By Guy Montague-Jones

- Last updated on GMT

Too early to start praising PepsiCo for new plant bottle
The new PepsiCo plant bottle appears to tick all the “green” boxes for a disposable drinks bottle but the innovation should not be taken too seriously until it arrives on shelves.

At first glance the bottle appears to be a major breakthrough. Like the Coca-Cola Plant Bottle it can be recycled with ordinary PET bottles but unlike its rival, which is currently 30 per cent plant–based, the PepsiCo bottle is made entirely from plant materials.

Not only that, but the plant materials are not specially grown for the packaging. The bottle is to be made from by-products of PepsiCo food and drink production so waste is made useful and the issues around using crops for non-food purposes are by-passed.

PepsiCo illustrates this with a photo showing the newly developed bottle planted between oranges, potatoes and oats – the scraps of which are its ingredients.

Long road to success

But the picture does not mean that the bottle is about to be used to pack PepsiCo drinks all around the world. In fact the innovation still has some hurdles to jump before it reaches the market.

PepsiCo said pilot production will begin in 2012 and “full scale commercialisation” ​is due to follow, so long as the pilot is successful.

But not every new product passes the test, and even when it does, it takes time to be rolled out across a large company like PepsiCo, especially if processes need to be changed, cost issues have to be addressed and capital investment has to be made.

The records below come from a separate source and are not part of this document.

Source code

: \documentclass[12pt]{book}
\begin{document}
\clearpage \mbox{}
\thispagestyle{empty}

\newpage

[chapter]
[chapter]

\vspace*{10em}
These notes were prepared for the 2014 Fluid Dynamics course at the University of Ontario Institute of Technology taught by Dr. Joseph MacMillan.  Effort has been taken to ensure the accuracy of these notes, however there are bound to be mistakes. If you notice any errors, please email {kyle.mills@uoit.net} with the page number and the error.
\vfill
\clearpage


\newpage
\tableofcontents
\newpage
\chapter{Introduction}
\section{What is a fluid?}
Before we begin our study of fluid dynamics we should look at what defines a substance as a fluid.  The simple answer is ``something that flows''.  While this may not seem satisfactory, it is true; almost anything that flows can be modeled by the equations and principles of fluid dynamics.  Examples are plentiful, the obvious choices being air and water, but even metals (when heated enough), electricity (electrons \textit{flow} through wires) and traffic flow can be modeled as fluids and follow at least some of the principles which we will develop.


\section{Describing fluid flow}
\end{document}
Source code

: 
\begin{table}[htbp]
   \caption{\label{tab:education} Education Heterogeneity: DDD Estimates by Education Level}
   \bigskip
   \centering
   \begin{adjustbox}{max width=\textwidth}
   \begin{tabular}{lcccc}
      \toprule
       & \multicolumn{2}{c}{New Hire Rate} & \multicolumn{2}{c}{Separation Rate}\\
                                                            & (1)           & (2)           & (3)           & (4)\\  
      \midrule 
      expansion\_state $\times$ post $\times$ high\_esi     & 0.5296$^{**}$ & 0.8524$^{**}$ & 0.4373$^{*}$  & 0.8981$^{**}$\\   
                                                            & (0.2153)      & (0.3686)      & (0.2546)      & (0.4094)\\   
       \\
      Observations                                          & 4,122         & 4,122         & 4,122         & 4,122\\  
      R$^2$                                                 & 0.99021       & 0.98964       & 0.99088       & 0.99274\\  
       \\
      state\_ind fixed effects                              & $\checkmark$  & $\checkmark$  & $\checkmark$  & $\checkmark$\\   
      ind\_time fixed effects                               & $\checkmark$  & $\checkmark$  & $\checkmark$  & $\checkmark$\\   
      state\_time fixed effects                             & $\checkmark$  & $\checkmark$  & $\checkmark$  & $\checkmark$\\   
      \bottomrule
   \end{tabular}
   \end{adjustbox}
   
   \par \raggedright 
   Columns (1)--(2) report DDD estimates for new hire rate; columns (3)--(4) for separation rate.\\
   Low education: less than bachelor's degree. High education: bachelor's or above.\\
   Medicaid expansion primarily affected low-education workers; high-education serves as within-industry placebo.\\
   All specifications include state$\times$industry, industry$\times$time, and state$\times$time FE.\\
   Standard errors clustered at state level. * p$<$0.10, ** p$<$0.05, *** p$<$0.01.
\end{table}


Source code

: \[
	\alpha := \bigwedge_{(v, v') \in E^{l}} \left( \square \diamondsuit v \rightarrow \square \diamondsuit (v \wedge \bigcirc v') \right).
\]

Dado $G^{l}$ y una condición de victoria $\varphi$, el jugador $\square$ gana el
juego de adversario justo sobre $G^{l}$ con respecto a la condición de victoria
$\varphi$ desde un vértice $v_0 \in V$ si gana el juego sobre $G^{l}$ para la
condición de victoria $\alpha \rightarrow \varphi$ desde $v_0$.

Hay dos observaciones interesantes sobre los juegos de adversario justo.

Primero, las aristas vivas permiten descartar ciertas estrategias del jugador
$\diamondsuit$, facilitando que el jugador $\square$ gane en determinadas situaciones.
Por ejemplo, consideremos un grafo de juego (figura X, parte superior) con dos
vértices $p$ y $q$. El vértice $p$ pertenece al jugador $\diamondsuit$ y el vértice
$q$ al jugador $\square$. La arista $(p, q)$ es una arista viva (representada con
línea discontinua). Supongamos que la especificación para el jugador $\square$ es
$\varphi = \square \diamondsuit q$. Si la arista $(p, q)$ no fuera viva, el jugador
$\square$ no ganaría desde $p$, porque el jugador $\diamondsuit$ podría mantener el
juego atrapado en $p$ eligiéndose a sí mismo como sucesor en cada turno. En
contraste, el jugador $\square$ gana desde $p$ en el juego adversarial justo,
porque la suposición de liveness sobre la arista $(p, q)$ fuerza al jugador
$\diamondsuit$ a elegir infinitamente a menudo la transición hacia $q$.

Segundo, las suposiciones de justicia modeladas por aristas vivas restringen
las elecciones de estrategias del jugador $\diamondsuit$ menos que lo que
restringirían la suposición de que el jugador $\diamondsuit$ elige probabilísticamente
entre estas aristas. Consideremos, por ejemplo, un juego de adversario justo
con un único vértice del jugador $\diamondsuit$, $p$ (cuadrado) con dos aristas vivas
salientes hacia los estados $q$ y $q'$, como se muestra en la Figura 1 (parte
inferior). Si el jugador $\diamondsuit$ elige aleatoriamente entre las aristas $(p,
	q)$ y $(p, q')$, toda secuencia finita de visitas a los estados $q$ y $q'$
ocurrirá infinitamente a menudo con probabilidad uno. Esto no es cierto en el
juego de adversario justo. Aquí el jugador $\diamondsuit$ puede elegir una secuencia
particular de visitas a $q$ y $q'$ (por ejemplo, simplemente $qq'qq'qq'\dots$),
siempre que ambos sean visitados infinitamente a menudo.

For example, the Coca-Cola Plant Bottle was launched commercially in 2009 and the intention is to use the packaging for all its PET bottles by 2020 – that is over 10 years after first launch.

The PepsiCo bottle has not even reached the launch stage. And there are plenty of unanswered questions surrounding the bottle. How can a consistent product be made from agricultural by-products that vary throughout the year? Does it really match PET on performance? What is the process that turns the plant material into the plastic bottle? And can the bottle be made cheaply and on a large enough scale?

Only when PepsiCo starts answering these questions and packaging products with its new bottle can we really judge the innovation. Until then the green bottle is just good marketing for PepsiCo.